» **Dataset entries**:

==============================

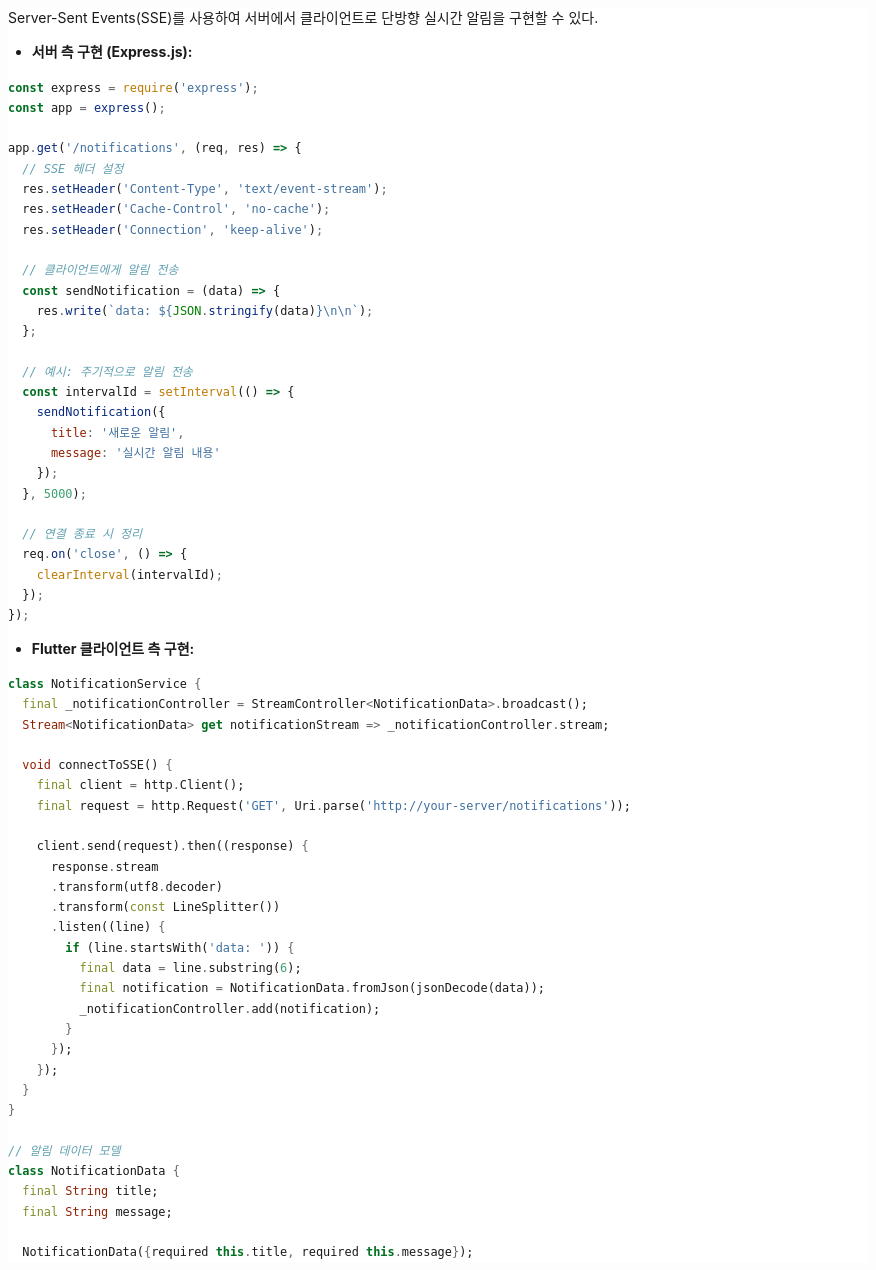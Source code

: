 Server-Sent Events(SSE)를 사용하여 서버에서 클라이언트로 단방향 실시간 알림을 구현할 수 있다.

- **서버 측 구현 (Express.js):**

```jsx
const express = require('express');
const app = express();

app.get('/notifications', (req, res) => {
  // SSE 헤더 설정
  res.setHeader('Content-Type', 'text/event-stream');
  res.setHeader('Cache-Control', 'no-cache');
  res.setHeader('Connection', 'keep-alive');

  // 클라이언트에게 알림 전송
  const sendNotification = (data) => {
    res.write(`data: ${JSON.stringify(data)}\n\n`);
  };

  // 예시: 주기적으로 알림 전송
  const intervalId = setInterval(() => {
    sendNotification({
      title: '새로운 알림',
      message: '실시간 알림 내용'
    });
  }, 5000);

  // 연결 종료 시 정리
  req.on('close', () => {
    clearInterval(intervalId);
  });
});
```

- **Flutter 클라이언트 측 구현:**

```dart
class NotificationService {
  final _notificationController = StreamController<NotificationData>.broadcast();
  Stream<NotificationData> get notificationStream => _notificationController.stream;

  void connectToSSE() {
    final client = http.Client();
    final request = http.Request('GET', Uri.parse('http://your-server/notifications'));
    
    client.send(request).then((response) {
      response.stream
      .transform(utf8.decoder)
      .transform(const LineSplitter())
      .listen((line) {
        if (line.startsWith('data: ')) {
          final data = line.substring(6);
          final notification = NotificationData.fromJson(jsonDecode(data));
          _notificationController.add(notification);
        }
      });
    });
  }
}

// 알림 데이터 모델
class NotificationData {
  final String title;
  final String message;
  
  NotificationData({required this.title, required this.message});
```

==============================

Give the records back exactly, with no pictures.

» **SOLUTION FOR THIS TASK**:
Source code

: Server-Sent Events(SSE)를 사용하여 서버에서 클라이언트로 단방향 실시간 알림을 구현할 수 있다.

- **서버 측 구현 (Express.js):**

```jsx
const express = require('express');
const app = express();

app.get('/notifications', (req, res) => {
  // SSE 헤더 설정
  res.setHeader('Content-Type', 'text/event-stream');
  res.setHeader('Cache-Control', 'no-cache');
  res.setHeader('Connection', 'keep-alive');

  // 클라이언트에게 알림 전송
  const sendNotification = (data) => {
    res.write(`data: ${JSON.stringify(data)}\n\n`);
  };

  // 예시: 주기적으로 알림 전송
  const intervalId = setInterval(() => {
    sendNotification({
      title: '새로운 알림',
      message: '실시간 알림 내용'
    });
  }, 5000);

  // 연결 종료 시 정리
  req.on('close', () => {
    clearInterval(intervalId);
  });
});
```

- **Flutter 클라이언트 측 구현:**

```dart
class NotificationService {
  final _notificationController = StreamController<NotificationData>.broadcast();
  Stream<NotificationData> get notificationStream => _notificationController.stream;

  void connectToSSE() {
    final client = http.Client();
    final request = http.Request('GET', Uri.parse('http://your-server/notifications'));
    
    client.send(request).then((response) {
      response.stream
      .transform(utf8.decoder)
      .transform(const LineSplitter())
      .listen((line) {
        if (line.startsWith('data: ')) {
          final data = line.substring(6);
          final notification = NotificationData.fromJson(jsonDecode(data));
          _notificationController.add(notification);
        }
      });
    });
  }
}

// 알림 데이터 모델
class NotificationData {
  final String title;
  final String message;
  
  NotificationData({required this.title, required this.message});
```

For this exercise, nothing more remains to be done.